DE RODAPÉS E DE ACHADOS

Domingos Matos, 06/03/2011 | 10:21
Editado em 06/03/2011 | 10:59

Adylson MachadoQuando o tema se esgota em si mesmo, um rodapé pode definir tudo e ir um pouco além.  

Adylson Machado

                                                                              

Referência calendária

Instalando a Comissão Especial da Reforma Política da Câmara dos Deputados (isso mesmo! Há duas comissões para o mister; a outra, no Senado), o ex-senador e agora Deputado Almeida Lima (PMDB-SE) instruía os pares para a primeira reunião a ser realizada na terça-feira da semana “depois do Carnaval”.

São favas do calendário brasileiro: o Carnaval como referência. Disso não escapa nem o Parlamento.

Saco de maldades

Estamos na fase “o que tiver de ruim faça-o logo” (pelo menos assim queremos crer). É o que se pode concluir com mais um aumento da SELIC para alimentar a teoria monetarista para controle da inflação. Em que pese outros instrumentos de igual quilate em andamento, como o ajuste fiscal. Mas, como especulador e sistema financeiro não podem ficar sem um naquinho, tome-lhe mais 0,5% na taxa de juros.

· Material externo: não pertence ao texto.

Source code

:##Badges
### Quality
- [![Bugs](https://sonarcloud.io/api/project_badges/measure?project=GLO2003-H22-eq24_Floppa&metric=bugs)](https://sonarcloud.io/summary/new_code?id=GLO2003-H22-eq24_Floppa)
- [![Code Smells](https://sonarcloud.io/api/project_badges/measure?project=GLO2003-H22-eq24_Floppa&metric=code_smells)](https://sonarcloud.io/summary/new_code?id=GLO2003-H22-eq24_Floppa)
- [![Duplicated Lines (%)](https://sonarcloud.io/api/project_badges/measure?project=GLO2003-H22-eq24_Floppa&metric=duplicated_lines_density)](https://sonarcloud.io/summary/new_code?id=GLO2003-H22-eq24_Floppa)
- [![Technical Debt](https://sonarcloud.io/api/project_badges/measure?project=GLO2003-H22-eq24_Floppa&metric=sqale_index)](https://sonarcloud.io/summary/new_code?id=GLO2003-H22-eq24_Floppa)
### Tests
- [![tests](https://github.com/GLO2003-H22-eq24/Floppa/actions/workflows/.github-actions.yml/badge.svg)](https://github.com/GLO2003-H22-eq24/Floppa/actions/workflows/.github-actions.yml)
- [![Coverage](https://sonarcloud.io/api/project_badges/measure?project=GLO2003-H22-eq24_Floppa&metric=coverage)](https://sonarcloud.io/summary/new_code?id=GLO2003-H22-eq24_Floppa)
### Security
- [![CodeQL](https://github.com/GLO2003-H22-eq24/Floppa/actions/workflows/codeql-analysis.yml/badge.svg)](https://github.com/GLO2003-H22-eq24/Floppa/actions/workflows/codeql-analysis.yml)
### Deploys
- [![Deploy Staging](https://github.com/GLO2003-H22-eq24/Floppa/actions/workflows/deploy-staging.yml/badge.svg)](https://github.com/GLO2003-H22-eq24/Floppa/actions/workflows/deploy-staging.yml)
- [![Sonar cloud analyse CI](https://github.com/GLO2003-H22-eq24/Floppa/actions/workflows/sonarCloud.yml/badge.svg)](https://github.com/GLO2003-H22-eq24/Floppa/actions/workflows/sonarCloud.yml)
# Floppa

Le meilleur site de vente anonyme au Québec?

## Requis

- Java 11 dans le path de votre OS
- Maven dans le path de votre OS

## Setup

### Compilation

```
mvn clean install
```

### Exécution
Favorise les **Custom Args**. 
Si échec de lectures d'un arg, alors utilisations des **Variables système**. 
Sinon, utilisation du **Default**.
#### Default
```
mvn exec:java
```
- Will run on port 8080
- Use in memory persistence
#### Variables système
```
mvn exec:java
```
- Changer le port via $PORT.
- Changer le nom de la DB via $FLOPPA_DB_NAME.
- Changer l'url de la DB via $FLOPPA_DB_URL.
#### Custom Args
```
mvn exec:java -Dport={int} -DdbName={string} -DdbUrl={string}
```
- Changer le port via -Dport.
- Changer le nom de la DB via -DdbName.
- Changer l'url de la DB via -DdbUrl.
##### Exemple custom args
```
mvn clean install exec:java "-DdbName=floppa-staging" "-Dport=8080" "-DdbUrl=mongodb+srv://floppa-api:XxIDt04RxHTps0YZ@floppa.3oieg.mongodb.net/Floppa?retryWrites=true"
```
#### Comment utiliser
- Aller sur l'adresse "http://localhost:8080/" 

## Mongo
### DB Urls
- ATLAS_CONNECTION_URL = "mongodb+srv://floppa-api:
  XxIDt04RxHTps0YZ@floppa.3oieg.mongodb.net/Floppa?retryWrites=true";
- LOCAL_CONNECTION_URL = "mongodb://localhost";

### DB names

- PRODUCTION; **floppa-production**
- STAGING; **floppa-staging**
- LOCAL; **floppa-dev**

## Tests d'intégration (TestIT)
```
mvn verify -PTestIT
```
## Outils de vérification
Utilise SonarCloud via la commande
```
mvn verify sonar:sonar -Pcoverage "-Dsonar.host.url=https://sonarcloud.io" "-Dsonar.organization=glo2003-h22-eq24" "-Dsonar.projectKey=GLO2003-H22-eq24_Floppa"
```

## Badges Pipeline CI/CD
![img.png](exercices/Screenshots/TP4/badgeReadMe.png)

Certeza é a de que a inflação de alimentos tem origem mais na alta dos preços lá fora, do que pela demanda local, em razão da escassez por razões climáticas na China, Rússia e Austrália, o que leva nossos produtos (carne, soja, milho etc.) ao mercado externo em prejuízo do interno. Outros preços decorrem da sazonalidade de todo início de ano: tarifas públicas, escola, aluguel etc. atreladas a índices oficiais.  

Mas “nossos” teóricos (delas, as escolas que pensam o mundo a partir da lógica “deles”) só dispõem de um mantra. E não desafinam!

Cachaça é a redenção!

Caindo no laço, a emenda foi pior que o soneto. Se tomarmos em consideração a declaração, em rede nacional, do líder Cândido Vacarezza criticando os que teriam alegado que o aumento do bolsa-família só daria para compra de mais aguardente, saiu-se com a pérola de que isso irrigaria o mercado de trabalho e quejandos, com a ampliação dos valores na produção e comercialização da branquinha.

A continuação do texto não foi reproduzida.